While locking DRMI, we noticed that the POP_90 signal looked strangely much larger than it normally does. Evan noticed that PRM was still aligned during this phase when it (and SRM) should normally be misaligned. The PRM guardian was showing that the request was 'MISALIGNED' while the state readback still showed 'ALIGNED'. Looking at the guardian log for PRM, I see that it stopped logging ~3 hours prior to starting to attempt locking. See attached screenshot for error messages.

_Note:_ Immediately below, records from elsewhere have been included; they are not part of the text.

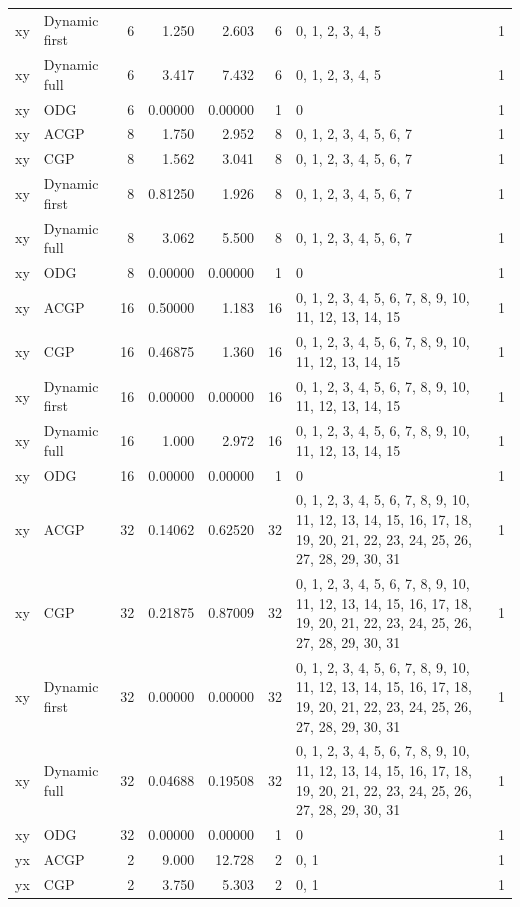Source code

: \documentclass[10pt,a4paper]{article}
\begin{document}
\begin{longtable}{@{}p{23mm}p{29mm}rrrrp{36mm}r@{}}
xy & Dynamic first & 6 & 1.250 & 2.603 & 6 & 0, 1, 2, 3, 4, 5 & 1 \\
xy & Dynamic full & 6 & 3.417 & 7.432 & 6 & 0, 1, 2, 3, 4, 5 & 1 \\
xy & ODG & 6 & 0.00000 & 0.00000 & 1 & 0 & 1 \\
xy & ACGP & 8 & 1.750 & 2.952 & 8 & 0, 1, 2, 3, 4, 5, 6, 7 & 1 \\
xy & CGP & 8 & 1.562 & 3.041 & 8 & 0, 1, 2, 3, 4, 5, 6, 7 & 1 \\
xy & Dynamic first & 8 & 0.81250 & 1.926 & 8 & 0, 1, 2, 3, 4, 5, 6, 7 & 1 \\
xy & Dynamic full & 8 & 3.062 & 5.500 & 8 & 0, 1, 2, 3, 4, 5, 6, 7 & 1 \\
xy & ODG & 8 & 0.00000 & 0.00000 & 1 & 0 & 1 \\
xy & ACGP & 16 & 0.50000 & 1.183 & 16 & 0, 1, 2, 3, 4, 5, 6, 7, 8, 9, 10, 11, 12, 13, 14, 15 & 1 \\
xy & CGP & 16 & 0.46875 & 1.360 & 16 & 0, 1, 2, 3, 4, 5, 6, 7, 8, 9, 10, 11, 12, 13, 14, 15 & 1 \\
xy & Dynamic first & 16 & 0.00000 & 0.00000 & 16 & 0, 1, 2, 3, 4, 5, 6, 7, 8, 9, 10, 11, 12, 13, 14, 15 & 1 \\
xy & Dynamic full & 16 & 1.000 & 2.972 & 16 & 0, 1, 2, 3, 4, 5, 6, 7, 8, 9, 10, 11, 12, 13, 14, 15 & 1 \\
xy & ODG & 16 & 0.00000 & 0.00000 & 1 & 0 & 1 \\
xy & ACGP & 32 & 0.14062 & 0.62520 & 32 & 0, 1, 2, 3, 4, 5, 6, 7, 8, 9, 10, 11, 12, 13, 14, 15, 16, 17, 18, 19, 20, 21, 22, 23, 24, 25, 26, 27, 28, 29, 30, 31 & 1 \\
xy & CGP & 32 & 0.21875 & 0.87009 & 32 & 0, 1, 2, 3, 4, 5, 6, 7, 8, 9, 10, 11, 12, 13, 14, 15, 16, 17, 18, 19, 20, 21, 22, 23, 24, 25, 26, 27, 28, 29, 30, 31 & 1 \\
xy & Dynamic first & 32 & 0.00000 & 0.00000 & 32 & 0, 1, 2, 3, 4, 5, 6, 7, 8, 9, 10, 11, 12, 13, 14, 15, 16, 17, 18, 19, 20, 21, 22, 23, 24, 25, 26, 27, 28, 29, 30, 31 & 1 \\
xy & Dynamic full & 32 & 0.04688 & 0.19508 & 32 & 0, 1, 2, 3, 4, 5, 6, 7, 8, 9, 10, 11, 12, 13, 14, 15, 16, 17, 18, 19, 20, 21, 22, 23, 24, 25, 26, 27, 28, 29, 30, 31 & 1 \\
xy & ODG & 32 & 0.00000 & 0.00000 & 1 & 0 & 1 \\
yx & ACGP & 2 & 9.000 & 12.728 & 2 & 0, 1 & 1 \\
yx & CGP & 2 & 3.750 & 5.303 & 2 & 0, 1 & 1 \\

\end{longtable}
\end{document}
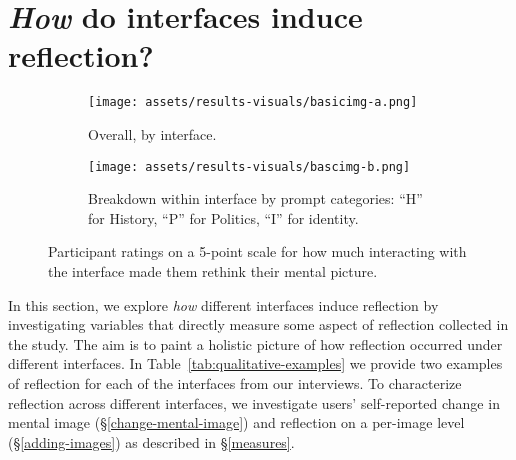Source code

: \section{\textit{How} do interfaces induce reflection?} 
\label{how-reflection}


\begin{figure}[!b]
    \centering
    \begin{subfigure}[t]{0.55\textwidth}
        \centering
        \texttt{[image: assets/results-visuals/basicimg-a.png]}
        \caption{Overall, by interface.}
        \label{fig:subfig1}
    \end{subfigure}
    \hfill
    \begin{subfigure}[t]{0.44\textwidth}
        \centering
        \texttt{[image: assets/results-visuals/bascimg-b.png]}
        \caption{Breakdown within interface by prompt categories: ``H'' for History, ``P'' for Politics, ``I'' for identity.}
        \label{fig:subfig2}
    \end{subfigure}

    \caption{Participant ratings on a 5-point scale for how much interacting with the interface made them rethink their mental picture.}
    \label{fig:mental-image}
\end{figure}




In this section, we explore \textit{how} different interfaces induce reflection by investigating variables that directly measure some aspect of reflection collected in the study.
The aim is to paint a holistic picture of how reflection occurred under different interfaces. 
In Table~\ref{tab:qualitative-examples} we provide two examples of reflection for each of the interfaces from our interviews.
To characterize reflection across different interfaces, we investigate users' self-reported change in mental image (\S\ref{change-mental-image}) and reflection on a per-image level (\S\ref{adding-images}) as described in \S\ref{measures}.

J. Kissel, N. Kijbunchoo, T. Sadecki
We'd tried several things to resurrect / fix the problem:
- Switch the operation mode from EXEC to PAUSE and back, from EXEC to STOP and back
- Restarting the node from the command line,
- Stopping the node from the command line,
- Destroying the node from the command line
all to no avail.
This doesn't seem to be a show stopping problem, so we're just going to continue as is and email people.
The procedure given in LHO aLOG entry 16880 has been 100% successful in restoring hung Guardian nodes at LLO. We have found that DAQ restarts are usually responsible for causing nodes to hang, hence we reboot the Guardian/script machine following Tuesday maintenance as a preventative measure. n.b. Jamie has also provided a script to help expedite identifying the hung nodes, see LLO aLOG entry 20615.
J. Kissel, T. Sadecki Stuart! You rock! We followed the "procedure" from LHO aLOG 16880, and now SUS_PRM is no longer a member of the walking dead. The PRM node is now responsive to requests and has been remanaged by the ALIGN_IFO manager. Very good!